Toute fin d’après-midi, pointage et expresso avant de repartir de Saint-Sauveur-en-Puisaye. Le vent est comme sur étape précédente, beaucoup moins pénible, toujours aussi fort dans les oreilles, mais plus favorable. Je verrai en obliquant définitivement au nord, à partir de Toucy, pour savoir si les 125 derniers kilomètres seront agréables, poussés dans le dos, ou pas. S’il y aura de la pluie, ou pas, c’est une autre histoire ! Même si je ne suis pas très fan des grands axes, celui amenant vers Toucy est assez tranquille en début de soirée. Le bourg est vivant, les restaurants ont leurs clients, la pluie ne décourage pas les ventres de se remplir. Nouvelle belle averse en sortant de la ville. Je quitte Toucy par La Guillotine. Je ne sais pas si c’est de bon augure, tandis que la nuit s’apprête à entrer en scène dans la longue montée. Je tire ensuite des grands bouts droits sur la D955. Dans la pénombre, la route commence à se charger de bagnoles. Pas beaucoup dans mon sens, le trafic vient surtout d’en face, moins gênant à part pour les phares. En soirée j’atteins Joigny, toujours sous la flotte, pour le dernier pointage.

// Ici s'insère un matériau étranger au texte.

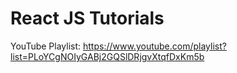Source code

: # React JS Tutorials

YouTube Playlist: https://www.youtube.com/playlist?list=PLoYCgNOIyGABj2GQSlDRjgvXtqfDxKm5b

Il reste une petite centaine de kilomètres à parcourir. C’est reparti en longeant l’Yonne pour une première partie d’étape vallonnée avant le retour du plat. Quelques étoiles se sont levées en direction de Brienon-sur-Armançon, mais la nuit reste toujours aussi opaque. Opaque, froide et humide. Çà et là, de la route détrempée monte quelques volutes blanchâtres, promesse qui sera tenue ou non, de brouillard au petit matin. En principe j’aurais fini bien avant. La nuit est maintenant bien installée, profonde dans les heures et dans le noir, et le vent en profite pour aller dormir. Je n’ai pas sommeil, mais j’aurai aimé sentir plus d’aide que celle d’un souffle assoupi dans mon dos. À Bellechaume je m’arrête devant un distributeur plus par curiosité qu’autre chose, et je prends un paquet de bonbons gélifiés, autant pour calmer un petit creux que pour tromper l’ennui des 70km restants… en ayant quelque chose à mâchouiller. Il brouillasse toujours dans la longue montée, récompensée ensuite par une descente amenant à Arces. Après Coulours, au cœur de la nuit, je me méfie des virages des Hauts-de-Flacy, que je connais de jour en montée dans l’autre sens. Villeneuve-l’Archevêque est plongée dans la pénombre. La lassitude s’installe dans la nuit froide et humide. Il me reste 45km à tirer des grands bouts plats à travers des villages noirs et aveugles. En m’approchant du dénouement, j’aperçois au loin les farandoles rouges des éoliennes comme il en clignote un peu partout dans la plaine, à l’approche de Troyes. En sortant d’Echemines je grimpe la dernière bosse, insignifiante, avant les cinq kilomètres de descente ramenant à Fontaines-les-Grès, au terme de 400km bien trempés. C’est la fin d’un circuit facile, sous d’autres conditions météo… Il ne me reste plus qu’un BRM 600km à réaliser pour boucler les brevets qualificatifs du Paris-Brest-Paris.